I have Seiko technical data on almost all movements and service notes. Some Citizen and setting instructions too. They are all in PDF format and some files are quite large. If anybody wants a one then please let me know.

Example


----------



## pauluspaolo (Feb 24, 2003)

Hi Roy

Do you have any instructions for the 6138 chronograph, and any of the divers i.e. 6105, 6309, 7002 etc? I know the setting instructions are easy to work out for these non-complicated watches but it would still be nice to have a copy.

Cheers

Paul


----------



## Roy (Feb 23, 2003)

I have the service manuals and schematics for all these. These explain the functions etc. They are large files , let me know if you would like them. I am sending you the 6138 now to see if it is what you require.


----------



## Softiesteve (Feb 23, 2003)

Hi,

I would like the data sheets on the 6139 chronograph and also the SKX009 (7S26) as these are the two Seiko's that I own, please.
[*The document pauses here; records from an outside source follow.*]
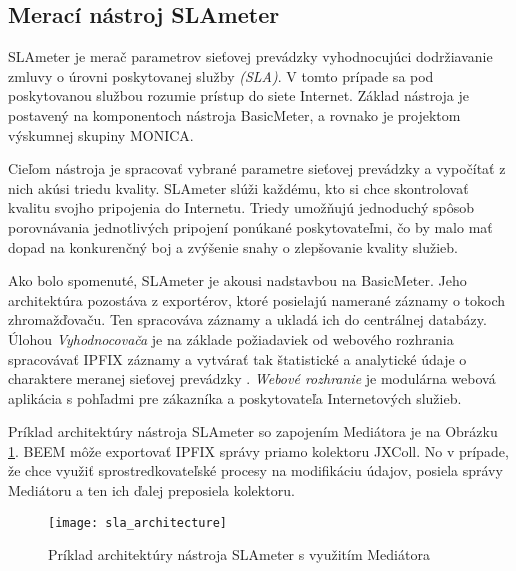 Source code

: \subsection{Merací nástroj SLAmeter}

SLAmeter je merač parametrov sieťovej prevádzky vyhodnocujúci dodržiavanie zmluvy o úrovni poskytovanej 
služby \emph{(SLA)}. V tomto prípade sa pod poskytovanou službou rozumie prístup do siete 
Internet. Základ nástroja je postavený na komponentoch nástroja BasicMeter, a rovnako je projektom 
výskumnej skupiny MONICA. 

Cieľom nástroja je spracovať vybrané parametre sieťovej prevádzky a vypočítať z nich akúsi triedu 
kvality. SLAmeter slúži každému, kto si chce skontrolovať kvalitu svojho pripojenia do Internetu. 
Triedy umožňujú jednoduchý spôsob porovnávania jednotlivých pripojení ponúkané poskytovateľmi, 
čo by malo mať dopad na konkurenčný boj a zvýšenie snahy o zlepšovanie kvality služieb. \citep{slameter}

Ako bolo spomenuté, SLAmeter je akousi nadstavbou na BasicMeter. Jeho architektúra pozostáva z exportérov,
ktoré posielajú namerané záznamy o tokoch zhromažďovaču. Ten spracováva záznamy a ukladá ich do 
centrálnej databázy. Úlohou \emph{Vyhodnocovača} je na základe požiadaviek od webového rozhrania 
spracovávať IPFIX záznamy a vytvárať tak štatistické a analytické údaje o charaktere 
meranej sieťovej prevádzky \citep{evaluator}. \emph{Webové rozhranie} je modulárna webová aplikácia 
s pohľadmi pre zákazníka a poskytovateľa Internetových služieb.

Príklad architektúry nástroja SLAmeter so zapojením Mediátora je na Obrázku \ref{o:sla_architecture}.
BEEM môže exportovať IPFIX správy priamo kolektoru JXColl. No v prípade, že chce využiť sprostredkovateľské 
procesy na modifikáciu údajov, posiela správy Mediátoru a ten ich ďalej preposiela kolektoru.

\begin{figure}[ht!]
\centering
\texttt{[image: sla\_architecture]}
\caption{Príklad architektúry nástroja SLAmeter s využitím Mediátora}\label{o:sla_architecture}
\end{figure} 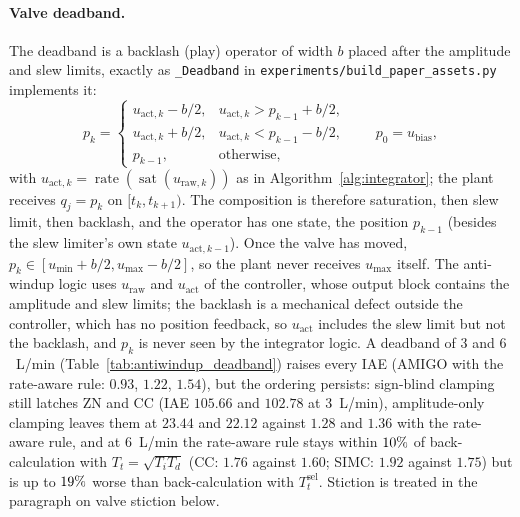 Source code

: \documentclass[11pt]{article}
\begin{document}
\paragraph{Valve deadband.} The deadband is a backlash (play) operator of width $b$ placed after the amplitude and slew limits, exactly as \texttt{\_Deadband} in \texttt{experiments/build\_paper\_assets.py} implements it:
\begin{equation}
    p_k = \begin{cases}
        u_{\text{act},k} - b/2, & u_{\text{act},k} > p_{k-1} + b/2, \\
        u_{\text{act},k} + b/2, & u_{\text{act},k} < p_{k-1} - b/2, \\
        p_{k-1}, & \text{otherwise},
    \end{cases}
    \qquad p_0 = u_{\text{bias}},
    \label{eq:backlash}
\end{equation}
with $u_{\text{act},k} = \operatorname{rate}(\operatorname{sat}(u_{\text{raw},k}))$ as in Algorithm~\ref{alg:integrator}; the plant receives $q_j = p_k$ on $[t_k, t_{k+1})$. The composition is therefore saturation, then slew limit, then backlash, and the operator has one state, the position $p_{k-1}$ (besides the slew limiter's own state $u_{\text{act},k-1}$). Once the valve has moved, $p_k \in [u_{\min} + b/2, u_{\max} - b/2]$, so the plant never receives $u_{\max}$ itself. The anti-windup logic uses $u_{\text{raw}}$ and $u_{\text{act}}$ of the controller, whose output block contains the amplitude and slew limits; the backlash is a mechanical defect outside the controller, which has no position feedback, so $u_{\text{act}}$ includes the slew limit but not the backlash, and $p_k$ is never seen by the integrator logic. A deadband of $3$ and $6$~L/min (Table~\ref{tab:antiwindup_deadband}) raises every IAE (AMIGO with the rate-aware rule: $0.93$, $1.22$, $1.54$), but the ordering persists: sign-blind clamping still latches ZN and CC (IAE $105.66$ and $102.78$ at $3$~L/min), amplitude-only clamping leaves them at $23.44$ and $22.12$ against $1.28$ and $1.36$ with the rate-aware rule, and at $6$~L/min the rate-aware rule stays within $10\%$ of back-calculation with $T_t = \sqrt{T_iT_d}$ (CC: $1.76$ against $1.60$; SIMC: $1.92$ against $1.75$) but is up to $19\%$ worse than back-calculation with $T_t^{\mathrm{sel}}$. Stiction is treated in the paragraph on valve stiction below.


\end{document}
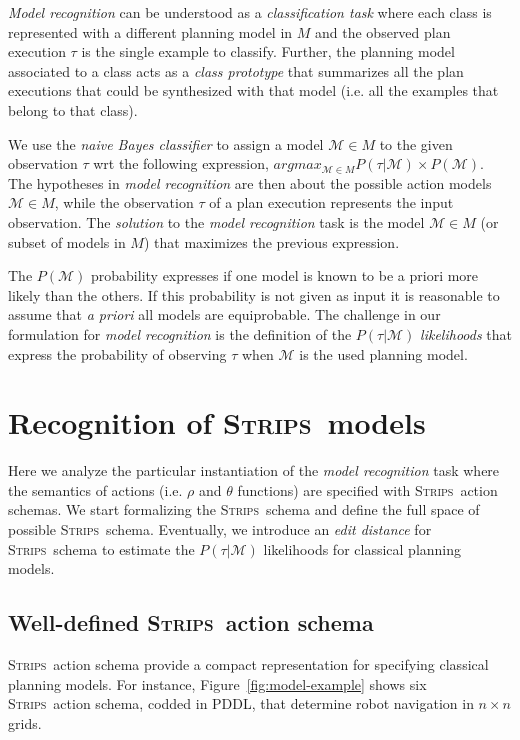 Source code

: \documentclass[letterpaper]{article} %
\newcommand{\strips}{\textsc{Strips}}     %
\begin{document}
{\em Model recognition} can be understood as a {\em classification task} where each class is represented with a different planning model in $M$ and the observed plan execution $\tau$ is the single example to classify. Further, the planning model associated to a class acts as a {\em class prototype} that summarizes all the plan executions that could be synthesized with that model (i.e. all the examples that belong to that class).

We use the {\em naive Bayes classifier} to assign a model $\mathcal{M}\in M$ to the given observation $\tau$ wrt the following expression, $argmax_{\mathcal{M}\in M} P(\tau|\mathcal{M})\times P(\mathcal{M})$. The hypotheses in {\em model recognition} are then about the possible action models $\mathcal{M}\in M$, while the observation $\tau$ of a plan execution represents the input observation. The {\em solution} to the {\em model recognition} task is the model $\mathcal{M}\in M$ (or subset of models in $M$) that maximizes the previous expression.

The $P(\mathcal{M})$ probability expresses if one model is known to be a priori more likely than the others. If this probability is not given as input it is reasonable to assume that {\em a priori} all models are equiprobable. The challenge in our formulation for {\em model recognition} is the definition of the $P(\tau|\mathcal{M})$ {\em likelihoods} that express the probability of observing $\tau$ when $\mathcal{M}$ is the used planning model.



\section{Recognition of \strips\ models}
\label{sec:asPlanning}
Here we analyze the particular instantiation of the {\em model recognition} task where the semantics of actions (i.e. $\rho$ and $\theta$ functions) are specified with \strips\ action schemas. We start formalizing the \strips\ schema and define the full space of possible \strips\ schema. Eventually, we introduce an {\em edit distance} for \strips\ schema to estimate the $P(\tau|\mathcal{M})$ likelihoods for classical planning models.

\subsection{Well-defined \strips\ action schema}
\strips\ action schema provide a compact representation for specifying classical planning models. For instance, Figure~\ref{fig:model-example} shows six \strips\ action schema, codded in PDDL, that determine robot navigation in $n\times n$ grids.
\end{document}
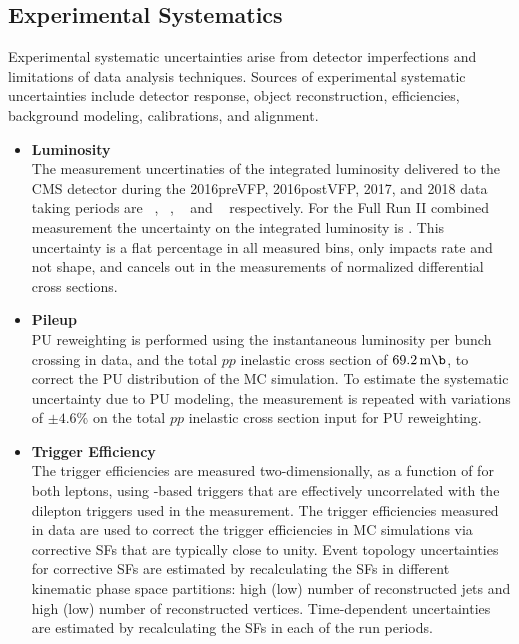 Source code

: \subsection{Experimental Systematics}
\label{Experimental_Systematics}
Experimental systematic uncertainties arise from detector imperfections and limitations of data analysis techniques.
Sources of experimental systematic uncertainties include detector response, object reconstruction, efficiencies, background modeling, calibrations, and alignment.
\begin{itemize}
    \item {\bf Luminosity} \\
    The measurement uncertinaties of the integrated luminosity delivered to the CMS detector during the 2016preVFP, 2016postVFP, 2017, and 2018 data taking periods are \lumierrSixPreVFP~\cite{bib:lumipas16}, \lumierrSixPostVFP~\cite{bib:lumipas16}, \lumierrSeven~\cite{bib:lumipas17} and \lumierrEight~\cite{bib:lumipas18} respectively. 
    For the Full Run II combined measurement the uncertainty on the integrated luminosity is \lumierrRuniiUL.
    This uncertainty is a flat percentage in all measured bins, only impacts rate and not shape, and cancels out in the measurements of normalized differential cross sections.
    \item {\bf Pileup} \\
    PU reweighting is performed using the instantaneous luminosity per bunch crossing in data, and the total $pp$ inelastic cross section of $\SI{69.2}{\m \b}$, to correct the PU distribution of the MC simulation.
    To estimate the systematic uncertainty due to PU modeling, the measurement is repeated with variations of $\pm 4.6\%$ on the total $pp$ inelastic cross section input for PU reweighting.
    \item {\bf Trigger Efficiency} \\
    The trigger efficiencies are measured two-dimensionally, as a function of \pT for both leptons, using \ETmiss-based triggers that are effectively uncorrelated with the dilepton triggers used in the measurement. 
    The trigger efficiencies measured in data are used to correct the trigger efficiencies in MC simulations via corrective SFs that are typically close to unity. 
    Event topology uncertainties for corrective SFs are estimated by recalculating the SFs in different kinematic phase space partitions: high (low) number of reconstructed jets and high (low) number of reconstructed vertices.
    Time-dependent uncertainties are estimated by recalculating the SFs in each of the run periods.

\end{itemize}
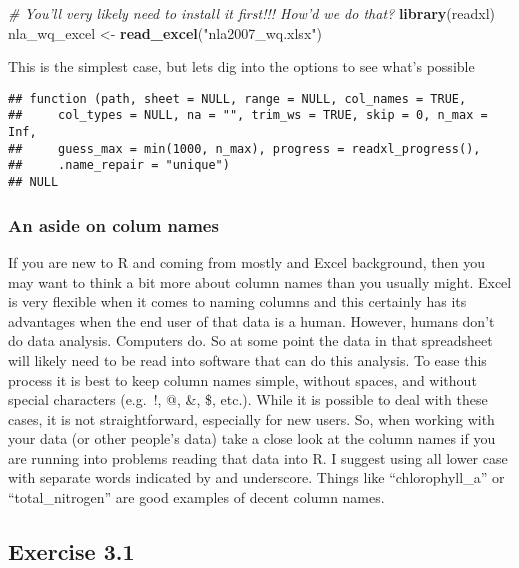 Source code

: \documentclass[]{article}
\newenvironment{Shaded}{\begin{snugshade}}{\end{snugshade}}
\newcommand{\CommentTok}[1]{\textcolor[rgb]{0.56,0.35,0.01}{\textit{#1}}}
\newcommand{\KeywordTok}[1]{\textcolor[rgb]{0.13,0.29,0.53}{\textbf{#1}}}
\newcommand{\NormalTok}[1]{#1}
\newcommand{\StringTok}[1]{\textcolor[rgb]{0.31,0.60,0.02}{#1}}
\begin{document}
\begin{Shaded}
\begin{Highlighting}[]
\CommentTok{# You'll very likely need to install it first!!!  How'd we do that?}
\KeywordTok{library}\NormalTok{(readxl)}
\NormalTok{nla_wq_excel <-}\StringTok{ }\KeywordTok{read_excel}\NormalTok{(}\StringTok{"nla2007_wq.xlsx"}\NormalTok{)}
\end{Highlighting}
\end{Shaded}

This is the simplest case, but lets dig into the options to see what's
possible

\begin{verbatim}
## function (path, sheet = NULL, range = NULL, col_names = TRUE, 
##     col_types = NULL, na = "", trim_ws = TRUE, skip = 0, n_max = Inf, 
##     guess_max = min(1000, n_max), progress = readxl_progress(), 
##     .name_repair = "unique") 
## NULL
\end{verbatim}

\hypertarget{an-aside-on-colum-names}{%
\subsubsection{An aside on colum names}\label{an-aside-on-colum-names}}

If you are new to R and coming from mostly and Excel background, then
you may want to think a bit more about column names than you usually
might. Excel is very flexible when it comes to naming columns and this
certainly has its advantages when the end user of that data is a human.
However, humans don't do data analysis. Computers do. So at some point
the data in that spreadsheet will likely need to be read into software
that can do this analysis. To ease this process it is best to keep
column names simple, without spaces, and without special characters
(e.g.~!, @, \&, \$, etc.). While it is possible to deal with these
cases, it is not straightforward, especially for new users. So, when
working with your data (or other people's data) take a close look at the
column names if you are running into problems reading that data into R.
I suggest using all lower case with separate words indicated by and
underscore. Things like ``chlorophyll\_a'' or ``total\_nitrogen'' are
good examples of decent column names.

\hypertarget{exercise-3.1}{%
\subsection{Exercise 3.1}\label{exercise-3.1}}
\end{document}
File size not a problem as I have been broadbanded









Thanks


----------



## pauluspaolo (Feb 24, 2003)

Hi Roy

I got the file for the 6138. Any of the divers models appreciated. If you feel like it send me them all now and I'll download them at home. I have broadband so downloading the file isn't a problem, the only problem I have with the file size is that a lot of them at once will fill my mailbox up!

Cheers

Paul


----------



## therocs (Feb 24, 2003)

Hi Roy,

I would be eternally grateful if you could send me the file for my broken 6139.

Regards,

Steve.


----------



## chris (Mar 14, 2003)

Just read your post on movement PDFs and Iwould be really intrested if you have one on the 7s26 and a Citizen 8200. I'd just like to know whats going on inside really.

Many thanks Chris Madley.

[email protected]


----------



## Roy (Feb 23, 2003)

Sorry I do not have these, only earlier models.


----------



## samgher (Feb 22, 2010)

Roy:

I am searching service manuals for 6105 seiko movement (A & B versions). Do you have them?


----------